The rise of blockchain technology has come about to potentially correct a number of flaws seen with current payment networks. These include the aforementioned transaction fees that banks take while acting as a third party during a transaction, and lengthy transaction settlement times, which are especially prevalent in cross-border transactions.

Meanwhile, blockchain transactions are being processed and verified 24 hours a day, seven days a week, leading to transaction settlement times that are markedly faster. Also, without a middleman, transaction costs are expected to be significantly lower. And don't forget that added bit about blockchain being decentralized. Because this transaction data is stored on servers and hard drives around the globe, cybercriminals are unable to cripple a digital currency.

Ethereum is potentially the "blockchain king" among enterprises

Though bitcoin is probably best known for bringing blockchain into the mainstream, it's Ethereum (CCY: ETH-USD), the second-largest cryptocurrency by market cap, that's arguably received the most attention from enterprises. Formed in Feb. 2017, the Enterprise Ethereum Alliance now has 200 organizations from a variety of industries testing out a version of Ethereum's (CCY: ETH-USD) blockchain.

In particular, Ethereum's (CCY: ETH-USD) incorporation of smart contract protocols are what lure in businesses. Smart contracts aid in facilitating, verifying, and enforcing the negotiation of a contract. Since they're viewed as legally binding and without a true gray area like paper contracts, smart contracts may pave the way for enterprise acceptance of blockchain technology.

But, Ethereum is far from the only player in the blockchain space. A number of burgeoning cryptocurrencies with unique protocols are angling to become "the next Ethereum." One such cryptocurrency that's risen the ranks with a nearly 28,000% gain last year is NEM (CCY: XEM-USD). Let's have a quick look at the buzz behind NEM (CCY: XEM-USD), which is currently the world's sixth largest digital currency by market cap.

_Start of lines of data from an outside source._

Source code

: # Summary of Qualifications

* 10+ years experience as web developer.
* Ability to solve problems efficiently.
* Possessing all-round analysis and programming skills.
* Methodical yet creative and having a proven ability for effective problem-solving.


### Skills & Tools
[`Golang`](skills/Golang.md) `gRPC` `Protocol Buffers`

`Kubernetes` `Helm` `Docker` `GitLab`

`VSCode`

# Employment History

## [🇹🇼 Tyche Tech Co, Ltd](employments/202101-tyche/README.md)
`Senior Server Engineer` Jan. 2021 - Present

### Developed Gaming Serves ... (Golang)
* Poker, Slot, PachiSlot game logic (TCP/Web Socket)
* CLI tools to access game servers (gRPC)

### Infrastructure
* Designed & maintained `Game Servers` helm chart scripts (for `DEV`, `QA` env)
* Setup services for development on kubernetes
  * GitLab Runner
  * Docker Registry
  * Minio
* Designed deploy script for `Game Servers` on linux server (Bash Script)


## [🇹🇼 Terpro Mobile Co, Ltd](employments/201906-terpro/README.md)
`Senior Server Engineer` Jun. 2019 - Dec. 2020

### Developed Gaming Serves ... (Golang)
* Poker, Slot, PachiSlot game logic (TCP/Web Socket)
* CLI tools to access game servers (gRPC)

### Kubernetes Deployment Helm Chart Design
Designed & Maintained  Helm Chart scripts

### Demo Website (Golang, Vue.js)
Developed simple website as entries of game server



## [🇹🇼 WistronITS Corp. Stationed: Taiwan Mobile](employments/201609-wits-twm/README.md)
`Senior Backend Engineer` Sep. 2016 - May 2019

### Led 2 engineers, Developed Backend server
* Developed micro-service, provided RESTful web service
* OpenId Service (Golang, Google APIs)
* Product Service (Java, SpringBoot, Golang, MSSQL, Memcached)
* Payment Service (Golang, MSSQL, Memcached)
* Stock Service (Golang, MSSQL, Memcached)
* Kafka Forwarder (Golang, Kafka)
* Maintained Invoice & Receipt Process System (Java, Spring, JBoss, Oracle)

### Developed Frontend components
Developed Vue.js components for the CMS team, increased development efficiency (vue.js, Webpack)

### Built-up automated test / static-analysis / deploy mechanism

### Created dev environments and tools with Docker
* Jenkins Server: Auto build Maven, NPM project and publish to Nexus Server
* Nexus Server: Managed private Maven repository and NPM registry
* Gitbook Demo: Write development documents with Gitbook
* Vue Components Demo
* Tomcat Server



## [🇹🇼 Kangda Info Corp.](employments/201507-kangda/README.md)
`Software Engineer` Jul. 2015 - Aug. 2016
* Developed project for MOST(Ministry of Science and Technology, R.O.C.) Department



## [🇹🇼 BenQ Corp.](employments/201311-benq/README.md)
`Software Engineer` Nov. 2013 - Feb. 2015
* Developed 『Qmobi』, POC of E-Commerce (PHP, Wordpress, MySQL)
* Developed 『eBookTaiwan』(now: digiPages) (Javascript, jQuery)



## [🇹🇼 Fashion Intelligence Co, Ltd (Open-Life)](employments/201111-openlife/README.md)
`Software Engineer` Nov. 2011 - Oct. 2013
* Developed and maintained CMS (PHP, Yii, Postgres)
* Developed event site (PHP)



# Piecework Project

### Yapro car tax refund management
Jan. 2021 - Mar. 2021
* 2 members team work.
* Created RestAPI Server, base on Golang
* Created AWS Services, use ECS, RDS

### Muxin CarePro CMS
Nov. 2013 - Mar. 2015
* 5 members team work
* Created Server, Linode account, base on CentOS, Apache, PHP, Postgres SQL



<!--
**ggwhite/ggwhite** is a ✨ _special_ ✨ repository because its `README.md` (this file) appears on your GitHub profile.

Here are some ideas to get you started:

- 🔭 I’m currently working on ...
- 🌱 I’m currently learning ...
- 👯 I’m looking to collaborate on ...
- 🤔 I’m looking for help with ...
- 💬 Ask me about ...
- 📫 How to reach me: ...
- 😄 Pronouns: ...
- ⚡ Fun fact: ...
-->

Introducing NEM, the "smart asset blockchain"

What you'll notice first about NEM (CCY: XEM-USD) is that its Smart Asset System allows enterprises to easily customize and differentiate its blockchain technology for their business needs.

One of the biggest issues with deploying blockchain technology is that it's often not compatible with existing payment networks. That could mean a tedious and expensive swap out of the old infrastructure for the new, and that's bound to turn some businesses off. However, NEM's architecture allows for a wide range of customization, including the ability to make a blockchain open and decentralized, or permissioned and private. In other words, NEM's blockchain is directly targeted at the objection that incorporating blockchain into an existing network would be too burdensome.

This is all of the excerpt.